In fact, your super fund can get itself into the position where it pays no tax inside the fund now. Not when you finally turn on a pension, but now.

How? Well, let’s run through an example.

I’m going to start with a geared property along these lines. The property is purchased for $500,000. The loan is for 80% of the fund, or $400,000. The interest rate is 7% and it’s interest only. (I realise that’s considerably higher than current interest rates, but I’m deliberately trying to use a longer-term average.)

Rent is a constant 4% of the value of the property, where the property is increasing at 5% per annum. Total return, therefore, is a constant 9%. CPI, as it relates to the costs of the property (agent’s fees, rates, insurance and general maintenance) is 4%. I’ve also assumed the property was built about 10 years ago, so there is some depreciation both for the building and fixtures and fittings ($6000 a year).

To purchase the property, the SMSF would need to have put up around $130,000 for the $100,000 deposit, plus stamp duties and other costs.

Using that as a scenario, the property is negatively geared, for its first full year of ownership at $20,000. That means there is $20,000 worth of income to the remainder of the super fund that can be sucked up before any further income tax needs to be paid.

That could be $5000 worth of earnings on other investments and $15,000 worth of contributions.
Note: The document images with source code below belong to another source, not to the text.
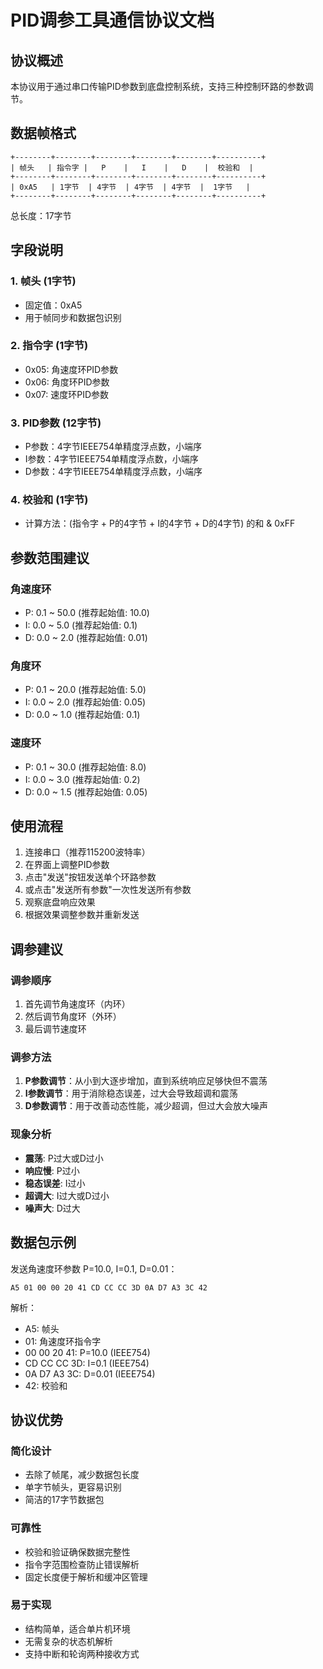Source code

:# PID调参工具通信协议文档

## 协议概述
本协议用于通过串口传输PID参数到底盘控制系统，支持三种控制环路的参数调节。

## 数据帧格式
```
+--------+--------+--------+--------+--------+----------+
| 帧头   | 指令字 |   P    |   I    |   D    |  校验和  |
+--------+--------+--------+--------+--------+----------+
| 0xA5   | 1字节  | 4字节  | 4字节  | 4字节  |  1字节   |
+--------+--------+--------+--------+--------+----------+
```

总长度：17字节

## 字段说明

### 1. 帧头 (1字节)
- 固定值：0xA5
- 用于帧同步和数据包识别

### 2. 指令字 (1字节)
- 0x05: 角速度环PID参数
- 0x06: 角度环PID参数  
- 0x07: 速度环PID参数

### 3. PID参数 (12字节)
- P参数：4字节IEEE754单精度浮点数，小端序
- I参数：4字节IEEE754单精度浮点数，小端序
- D参数：4字节IEEE754单精度浮点数，小端序

### 4. 校验和 (1字节)
- 计算方法：(指令字 + P的4字节 + I的4字节 + D的4字节) 的和 & 0xFF

## 参数范围建议

### 角速度环
- P: 0.1 ~ 50.0 (推荐起始值: 10.0)
- I: 0.0 ~ 5.0  (推荐起始值: 0.1)
- D: 0.0 ~ 2.0  (推荐起始值: 0.01)

### 角度环  
- P: 0.1 ~ 20.0 (推荐起始值: 5.0)
- I: 0.0 ~ 2.0  (推荐起始值: 0.05)
- D: 0.0 ~ 1.0  (推荐起始值: 0.1)

### 速度环
- P: 0.1 ~ 30.0 (推荐起始值: 8.0)
- I: 0.0 ~ 3.0  (推荐起始值: 0.2)
- D: 0.0 ~ 1.5  (推荐起始值: 0.05)

## 使用流程

1. 连接串口（推荐115200波特率）
2. 在界面上调整PID参数
3. 点击"发送"按钮发送单个环路参数
4. 或点击"发送所有参数"一次性发送所有参数
5. 观察底盘响应效果
6. 根据效果调整参数并重新发送

## 调参建议

### 调参顺序
1. 首先调节角速度环（内环）
2. 然后调节角度环（外环）
3. 最后调节速度环

### 调参方法
1. **P参数调节**：从小到大逐步增加，直到系统响应足够快但不震荡
2. **I参数调节**：用于消除稳态误差，过大会导致超调和震荡
3. **D参数调节**：用于改善动态性能，减少超调，但过大会放大噪声

### 现象分析
- **震荡**: P过大或D过小
- **响应慢**: P过小
- **稳态误差**: I过小
- **超调大**: I过大或D过小
- **噪声大**: D过大

## 数据包示例

发送角速度环参数 P=10.0, I=0.1, D=0.01：
```
A5 01 00 00 20 41 CD CC CC 3D 0A D7 A3 3C 42
```

解析：
- A5: 帧头
- 01: 角速度环指令字
- 00 00 20 41: P=10.0 (IEEE754)
- CD CC CC 3D: I=0.1 (IEEE754)  
- 0A D7 A3 3C: D=0.01 (IEEE754)
- 42: 校验和

## 协议优势

### 简化设计
- 去除了帧尾，减少数据包长度
- 单字节帧头，更容易识别
- 简洁的17字节数据包

### 可靠性
- 校验和验证确保数据完整性
- 指令字范围检查防止错误解析
- 固定长度便于解析和缓冲区管理

### 易于实现
- 结构简单，适合单片机环境
- 无需复杂的状态机解析
- 支持中断和轮询两种接收方式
Even if there are two members putting in up to their concessional contributions limits of $25,000 each, the trustees at least would have saved themselves around $3000 in contributions taxes on that first $20,000 of income from the negatively geared property.

Larger funds, of course, could potentially do multiple investment properties. There’s no limit to the amount of borrowing a super fund can do. Banks will limit what they, individually, will lend to the fund. But the law doesn’t state how much borrowing a fund could do.
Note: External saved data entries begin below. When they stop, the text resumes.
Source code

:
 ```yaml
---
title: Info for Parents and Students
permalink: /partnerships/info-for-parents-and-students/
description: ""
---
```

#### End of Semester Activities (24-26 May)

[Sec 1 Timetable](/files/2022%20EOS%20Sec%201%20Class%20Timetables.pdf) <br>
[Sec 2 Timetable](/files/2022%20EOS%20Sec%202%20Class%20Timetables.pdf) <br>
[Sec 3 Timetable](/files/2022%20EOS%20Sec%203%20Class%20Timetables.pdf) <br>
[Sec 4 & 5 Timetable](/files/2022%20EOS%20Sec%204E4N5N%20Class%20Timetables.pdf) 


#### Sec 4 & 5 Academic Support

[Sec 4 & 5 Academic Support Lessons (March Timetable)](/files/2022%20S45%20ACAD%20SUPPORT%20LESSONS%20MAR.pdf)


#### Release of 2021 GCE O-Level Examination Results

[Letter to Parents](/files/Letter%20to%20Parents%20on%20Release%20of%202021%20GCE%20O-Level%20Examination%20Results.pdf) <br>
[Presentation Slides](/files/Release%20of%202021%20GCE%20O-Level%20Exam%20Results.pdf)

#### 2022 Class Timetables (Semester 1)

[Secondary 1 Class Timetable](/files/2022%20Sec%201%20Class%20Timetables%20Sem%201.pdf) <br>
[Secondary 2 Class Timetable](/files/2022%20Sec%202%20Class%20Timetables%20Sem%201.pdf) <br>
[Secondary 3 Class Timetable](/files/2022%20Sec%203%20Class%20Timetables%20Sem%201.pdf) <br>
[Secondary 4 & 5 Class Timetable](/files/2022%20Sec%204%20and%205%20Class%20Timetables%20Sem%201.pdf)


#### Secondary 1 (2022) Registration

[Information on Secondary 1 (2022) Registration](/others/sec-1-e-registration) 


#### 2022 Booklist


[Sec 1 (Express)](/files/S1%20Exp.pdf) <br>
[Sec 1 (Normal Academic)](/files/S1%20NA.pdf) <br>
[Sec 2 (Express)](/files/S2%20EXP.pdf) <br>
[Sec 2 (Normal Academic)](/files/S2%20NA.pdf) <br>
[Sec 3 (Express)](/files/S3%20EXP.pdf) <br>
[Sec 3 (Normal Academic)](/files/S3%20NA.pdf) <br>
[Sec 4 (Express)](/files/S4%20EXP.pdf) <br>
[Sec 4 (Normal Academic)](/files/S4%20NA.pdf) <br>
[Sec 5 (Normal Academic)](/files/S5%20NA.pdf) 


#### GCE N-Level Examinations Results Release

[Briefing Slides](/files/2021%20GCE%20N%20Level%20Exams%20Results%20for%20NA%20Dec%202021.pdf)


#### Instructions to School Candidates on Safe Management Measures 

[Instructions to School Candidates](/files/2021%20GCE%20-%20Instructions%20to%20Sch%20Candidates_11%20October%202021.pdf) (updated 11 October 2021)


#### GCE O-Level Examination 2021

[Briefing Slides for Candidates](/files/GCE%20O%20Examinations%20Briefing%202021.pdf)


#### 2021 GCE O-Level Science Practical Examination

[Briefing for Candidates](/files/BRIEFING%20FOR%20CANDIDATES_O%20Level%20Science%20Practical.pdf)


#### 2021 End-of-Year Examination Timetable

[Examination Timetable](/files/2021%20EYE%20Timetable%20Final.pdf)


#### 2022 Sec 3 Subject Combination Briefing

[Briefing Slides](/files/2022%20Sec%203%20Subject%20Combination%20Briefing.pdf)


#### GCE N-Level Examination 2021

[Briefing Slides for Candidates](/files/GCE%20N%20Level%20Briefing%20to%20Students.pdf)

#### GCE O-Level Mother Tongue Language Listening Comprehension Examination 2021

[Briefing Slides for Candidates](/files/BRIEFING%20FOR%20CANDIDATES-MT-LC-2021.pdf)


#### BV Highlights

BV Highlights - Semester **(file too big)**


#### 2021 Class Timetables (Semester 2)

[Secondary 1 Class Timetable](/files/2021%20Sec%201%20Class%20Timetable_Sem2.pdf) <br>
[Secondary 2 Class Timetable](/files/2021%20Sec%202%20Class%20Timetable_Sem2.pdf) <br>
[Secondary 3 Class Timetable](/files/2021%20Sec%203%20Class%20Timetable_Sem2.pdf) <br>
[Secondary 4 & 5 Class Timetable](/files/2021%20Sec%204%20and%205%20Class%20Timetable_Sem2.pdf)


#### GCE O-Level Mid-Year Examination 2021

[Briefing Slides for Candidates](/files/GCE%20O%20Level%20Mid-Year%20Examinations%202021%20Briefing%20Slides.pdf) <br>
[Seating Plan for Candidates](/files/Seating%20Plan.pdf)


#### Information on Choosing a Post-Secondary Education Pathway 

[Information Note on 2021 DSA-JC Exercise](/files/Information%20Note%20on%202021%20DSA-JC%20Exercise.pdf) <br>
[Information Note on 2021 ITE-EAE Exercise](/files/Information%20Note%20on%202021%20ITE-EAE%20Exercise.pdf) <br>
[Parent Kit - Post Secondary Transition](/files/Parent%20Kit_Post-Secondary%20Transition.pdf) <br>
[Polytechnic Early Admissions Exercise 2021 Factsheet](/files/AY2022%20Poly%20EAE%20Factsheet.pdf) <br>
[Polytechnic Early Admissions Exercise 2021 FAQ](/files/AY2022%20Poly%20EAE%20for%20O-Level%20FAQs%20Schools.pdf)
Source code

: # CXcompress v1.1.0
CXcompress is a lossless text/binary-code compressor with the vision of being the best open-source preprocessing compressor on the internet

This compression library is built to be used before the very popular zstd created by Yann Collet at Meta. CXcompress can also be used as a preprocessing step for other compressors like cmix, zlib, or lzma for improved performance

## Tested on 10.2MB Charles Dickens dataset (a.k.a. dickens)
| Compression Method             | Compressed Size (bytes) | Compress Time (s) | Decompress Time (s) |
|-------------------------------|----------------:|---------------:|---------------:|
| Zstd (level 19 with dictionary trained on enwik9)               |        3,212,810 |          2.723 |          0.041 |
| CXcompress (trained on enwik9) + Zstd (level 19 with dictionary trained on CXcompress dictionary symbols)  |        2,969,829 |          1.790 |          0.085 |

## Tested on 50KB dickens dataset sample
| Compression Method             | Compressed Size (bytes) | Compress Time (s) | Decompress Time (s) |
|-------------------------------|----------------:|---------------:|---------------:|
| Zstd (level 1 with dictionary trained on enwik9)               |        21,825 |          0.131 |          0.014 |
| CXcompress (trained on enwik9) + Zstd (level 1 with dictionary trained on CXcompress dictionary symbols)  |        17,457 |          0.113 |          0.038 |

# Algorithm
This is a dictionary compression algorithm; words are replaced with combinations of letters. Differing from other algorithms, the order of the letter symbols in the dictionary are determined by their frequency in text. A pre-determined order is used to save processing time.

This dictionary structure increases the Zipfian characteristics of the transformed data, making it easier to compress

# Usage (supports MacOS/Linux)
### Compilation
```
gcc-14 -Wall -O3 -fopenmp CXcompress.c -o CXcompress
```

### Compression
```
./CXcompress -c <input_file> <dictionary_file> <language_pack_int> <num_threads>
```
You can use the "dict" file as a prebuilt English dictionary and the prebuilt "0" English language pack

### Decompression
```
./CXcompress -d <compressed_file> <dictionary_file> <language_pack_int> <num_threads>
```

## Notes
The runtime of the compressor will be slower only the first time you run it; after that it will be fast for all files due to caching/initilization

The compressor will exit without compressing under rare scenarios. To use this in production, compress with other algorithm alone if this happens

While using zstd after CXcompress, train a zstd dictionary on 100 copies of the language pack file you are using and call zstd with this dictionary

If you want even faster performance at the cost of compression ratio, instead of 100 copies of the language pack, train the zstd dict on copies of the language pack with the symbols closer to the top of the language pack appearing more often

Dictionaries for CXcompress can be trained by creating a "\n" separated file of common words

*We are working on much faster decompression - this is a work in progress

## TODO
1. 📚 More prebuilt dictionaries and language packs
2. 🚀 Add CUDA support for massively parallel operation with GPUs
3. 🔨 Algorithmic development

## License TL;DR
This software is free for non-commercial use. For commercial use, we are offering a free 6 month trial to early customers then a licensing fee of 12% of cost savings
(Literally, if James Packer wanted to lend his SMSF $50 million for a property investment, he could. If 10 years down the track, the properties had grown in value to $100 million, and he repaid the loan, then he’s created a $50 million fund.)
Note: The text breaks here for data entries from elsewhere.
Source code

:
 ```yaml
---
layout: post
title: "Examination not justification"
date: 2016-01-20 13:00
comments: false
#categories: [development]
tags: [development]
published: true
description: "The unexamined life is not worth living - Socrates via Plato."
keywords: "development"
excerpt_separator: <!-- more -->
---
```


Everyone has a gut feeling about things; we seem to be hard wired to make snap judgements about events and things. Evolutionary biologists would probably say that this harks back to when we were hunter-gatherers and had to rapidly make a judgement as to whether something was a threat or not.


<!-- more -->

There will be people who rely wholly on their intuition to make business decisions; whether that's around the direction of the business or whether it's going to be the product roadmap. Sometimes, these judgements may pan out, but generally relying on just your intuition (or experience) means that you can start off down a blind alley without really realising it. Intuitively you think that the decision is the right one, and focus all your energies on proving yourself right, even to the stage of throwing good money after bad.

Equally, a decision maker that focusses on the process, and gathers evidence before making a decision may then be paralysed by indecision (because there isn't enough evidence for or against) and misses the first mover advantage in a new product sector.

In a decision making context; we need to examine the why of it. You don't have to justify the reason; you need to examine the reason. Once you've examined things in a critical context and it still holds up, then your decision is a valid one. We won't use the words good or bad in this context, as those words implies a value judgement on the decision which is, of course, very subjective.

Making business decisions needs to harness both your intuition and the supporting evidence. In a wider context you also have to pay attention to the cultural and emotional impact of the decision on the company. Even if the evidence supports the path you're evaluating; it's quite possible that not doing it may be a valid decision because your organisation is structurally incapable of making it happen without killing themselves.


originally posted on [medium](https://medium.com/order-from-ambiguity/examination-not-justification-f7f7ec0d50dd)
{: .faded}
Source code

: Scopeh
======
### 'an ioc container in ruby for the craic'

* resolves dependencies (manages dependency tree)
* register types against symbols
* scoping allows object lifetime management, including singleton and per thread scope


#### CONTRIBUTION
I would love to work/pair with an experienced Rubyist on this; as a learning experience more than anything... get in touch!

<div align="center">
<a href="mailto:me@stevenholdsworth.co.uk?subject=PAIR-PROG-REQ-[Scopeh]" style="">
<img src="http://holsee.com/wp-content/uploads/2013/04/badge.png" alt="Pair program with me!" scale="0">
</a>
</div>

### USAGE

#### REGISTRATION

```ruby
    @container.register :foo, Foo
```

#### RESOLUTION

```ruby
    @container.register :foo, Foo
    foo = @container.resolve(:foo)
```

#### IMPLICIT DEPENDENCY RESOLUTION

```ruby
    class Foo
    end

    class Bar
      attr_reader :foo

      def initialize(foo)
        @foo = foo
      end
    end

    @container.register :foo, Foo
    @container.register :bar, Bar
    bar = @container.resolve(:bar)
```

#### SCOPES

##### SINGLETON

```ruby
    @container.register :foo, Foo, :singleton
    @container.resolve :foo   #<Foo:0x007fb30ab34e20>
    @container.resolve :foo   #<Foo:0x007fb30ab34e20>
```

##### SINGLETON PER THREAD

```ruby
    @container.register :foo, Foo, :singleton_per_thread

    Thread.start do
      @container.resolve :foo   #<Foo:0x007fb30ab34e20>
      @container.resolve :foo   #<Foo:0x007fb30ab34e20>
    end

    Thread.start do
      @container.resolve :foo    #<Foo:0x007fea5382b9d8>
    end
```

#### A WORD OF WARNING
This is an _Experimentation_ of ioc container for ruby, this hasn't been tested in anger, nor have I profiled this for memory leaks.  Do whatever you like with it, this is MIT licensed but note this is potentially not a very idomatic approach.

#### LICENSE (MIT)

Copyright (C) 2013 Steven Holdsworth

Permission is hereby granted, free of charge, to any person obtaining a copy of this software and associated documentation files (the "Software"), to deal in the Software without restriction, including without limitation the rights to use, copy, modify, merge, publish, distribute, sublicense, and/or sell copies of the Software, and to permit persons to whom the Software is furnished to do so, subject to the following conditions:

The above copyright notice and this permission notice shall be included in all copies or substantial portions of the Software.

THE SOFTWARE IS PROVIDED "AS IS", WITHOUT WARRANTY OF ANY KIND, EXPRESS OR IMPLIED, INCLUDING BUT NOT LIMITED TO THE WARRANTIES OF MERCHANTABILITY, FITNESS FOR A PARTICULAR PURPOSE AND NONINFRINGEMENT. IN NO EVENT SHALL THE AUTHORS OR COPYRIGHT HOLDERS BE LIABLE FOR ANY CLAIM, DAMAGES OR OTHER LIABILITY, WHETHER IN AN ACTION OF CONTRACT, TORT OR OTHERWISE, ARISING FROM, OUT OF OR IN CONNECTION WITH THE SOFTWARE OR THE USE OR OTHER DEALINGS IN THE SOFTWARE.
Sure, it’s a few thousand dollars here and a few thousand dollars there. But by building a model based on the above, the cumulative negative gearing tax losses from the property to year 16 total a little more than $203,000 – there’s more than $30,000 in tax that’s been saved in the meantime. At that point (year 16), the property has become positive geared and there will be tax to pay.

But by that time, possibly before, you might be ready to add a second, or a third LRBA property to your fund.

But it can go much further than that

Above, I have used a loan-to-valuation ratio of 80%. That’s the maximum lenders will go to under LRBAs because of the “limited recourse” nature of the loan. (Some won’t even go that far.)

But if you, as an individual, are prepared to be the lender to your SMSF (generally by borrowing against other personally owned non-super property to loan into the SMSF), then you go further than that. See this article (21/4/10) for a more in-depth explanation of you becoming the lender to your SMSF.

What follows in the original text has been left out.